PASADENA, Calif. – It might seem counterintuitive that a pitcher could be the most valuable player in a 21-18 baseball game, but
Brady Kenning proved to be an exception on Saturday. Throwing the final 4.0 innings and allowing just one hit and one walk over that stretch, Kenning slowed a Caltech offense that had scored 18 runs in less than six full innings. That gave the Cougars a chance to rally for the fourth and final time, earning their first win of the season.
David Steffen led off the top of the first with a single and scored three batters later on a
Ben Meuser RBI single to give the Cougars a 1-0 lead.
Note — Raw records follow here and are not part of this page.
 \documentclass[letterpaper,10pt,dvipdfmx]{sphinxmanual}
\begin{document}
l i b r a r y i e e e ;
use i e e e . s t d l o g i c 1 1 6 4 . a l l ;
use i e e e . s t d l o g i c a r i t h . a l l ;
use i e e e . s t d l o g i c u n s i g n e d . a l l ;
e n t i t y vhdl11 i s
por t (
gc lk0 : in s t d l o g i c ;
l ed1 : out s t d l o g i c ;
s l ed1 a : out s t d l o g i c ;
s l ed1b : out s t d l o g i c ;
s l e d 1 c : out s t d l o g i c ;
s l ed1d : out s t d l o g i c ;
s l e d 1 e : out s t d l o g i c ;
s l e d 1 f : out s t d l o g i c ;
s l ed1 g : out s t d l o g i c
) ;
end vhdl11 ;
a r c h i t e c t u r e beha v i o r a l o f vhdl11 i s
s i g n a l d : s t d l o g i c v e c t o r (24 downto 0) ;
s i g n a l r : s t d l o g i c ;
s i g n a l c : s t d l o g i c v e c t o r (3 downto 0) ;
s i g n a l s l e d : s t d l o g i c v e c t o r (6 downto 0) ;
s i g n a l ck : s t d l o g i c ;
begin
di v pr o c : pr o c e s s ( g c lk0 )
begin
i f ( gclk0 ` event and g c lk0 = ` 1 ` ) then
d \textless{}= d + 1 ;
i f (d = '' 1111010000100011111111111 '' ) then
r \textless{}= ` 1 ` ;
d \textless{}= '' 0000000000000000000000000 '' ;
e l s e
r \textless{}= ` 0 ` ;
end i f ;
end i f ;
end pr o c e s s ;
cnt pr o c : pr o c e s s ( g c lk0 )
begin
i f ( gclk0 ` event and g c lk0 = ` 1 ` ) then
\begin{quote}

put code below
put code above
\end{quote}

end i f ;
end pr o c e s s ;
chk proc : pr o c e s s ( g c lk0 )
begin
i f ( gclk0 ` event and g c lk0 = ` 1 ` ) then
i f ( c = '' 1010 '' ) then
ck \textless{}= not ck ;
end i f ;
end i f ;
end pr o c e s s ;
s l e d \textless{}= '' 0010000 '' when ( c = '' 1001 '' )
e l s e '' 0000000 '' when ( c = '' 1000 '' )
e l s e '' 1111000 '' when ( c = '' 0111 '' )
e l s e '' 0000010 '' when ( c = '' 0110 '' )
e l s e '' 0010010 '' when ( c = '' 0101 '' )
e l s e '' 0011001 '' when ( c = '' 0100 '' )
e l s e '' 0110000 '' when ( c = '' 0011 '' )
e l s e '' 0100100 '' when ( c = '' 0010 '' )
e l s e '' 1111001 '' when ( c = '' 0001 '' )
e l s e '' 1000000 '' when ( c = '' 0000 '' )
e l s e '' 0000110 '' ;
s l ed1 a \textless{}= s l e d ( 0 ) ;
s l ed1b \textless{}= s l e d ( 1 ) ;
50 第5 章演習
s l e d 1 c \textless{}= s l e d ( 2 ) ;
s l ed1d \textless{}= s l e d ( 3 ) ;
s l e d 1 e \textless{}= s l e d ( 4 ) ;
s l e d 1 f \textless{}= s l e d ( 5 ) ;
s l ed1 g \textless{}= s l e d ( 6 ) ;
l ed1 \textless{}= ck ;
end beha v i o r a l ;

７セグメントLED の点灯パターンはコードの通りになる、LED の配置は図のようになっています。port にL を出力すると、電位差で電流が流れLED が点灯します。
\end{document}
Caltech would answer back with a run in the first, two in the second, and an unearned run in the third to take a 4-1 lead.
The first of four Minnesota Morris comebacks was in the top of the fourth.
Ashton Pauly led off with a single and would score on a balk to make it 4-2. As the inning continued,
Owen Dylong drove in
Ty Beasley and
Landen Meyerdirk added a sacrifice fly to bring Dylong home, tying things up at 4-4.
That tie lasted only until the bottom of the fourth when Caltech took advantage of two Cougar errors to extend the inning and push five runs across, retaking a 9-4 advantage against Minnesota Morris starter
Max Binnicker and reliever
Trevor Mong.
Caltech returned the favor in the top of the fifth inning. Meuser reached on an error to start the inning off and was tripled home by
Ethan Schmitz. Pauly then had a sacrifice fly that allowed Schmitz to come home, leaving it at 9-6. After a Beaver pitching change, the Cougars were issued four free passes. Beasley scored on a wild pitch and with the bases loaded, a Meyerdirk walk forced
Keegan Jonas in.
Ryan McGie finished it off with a sacrifice fly to level things once again at 9-9.
The see-saw battle continued in the bottom of the fifth when Garrett Knuf connected on a two-run homer to give Caltech an 11-9 edge. Minnesota Morris kept attacking at the plate however, with Schmitz leading off the sixth with a double. With the bases loaded, Jonas drove Schmitz home on a sac fly and a Dylong single brought Pauly home to knot the score at 11-11 and end the day of Caltech reliever Raymond Provost.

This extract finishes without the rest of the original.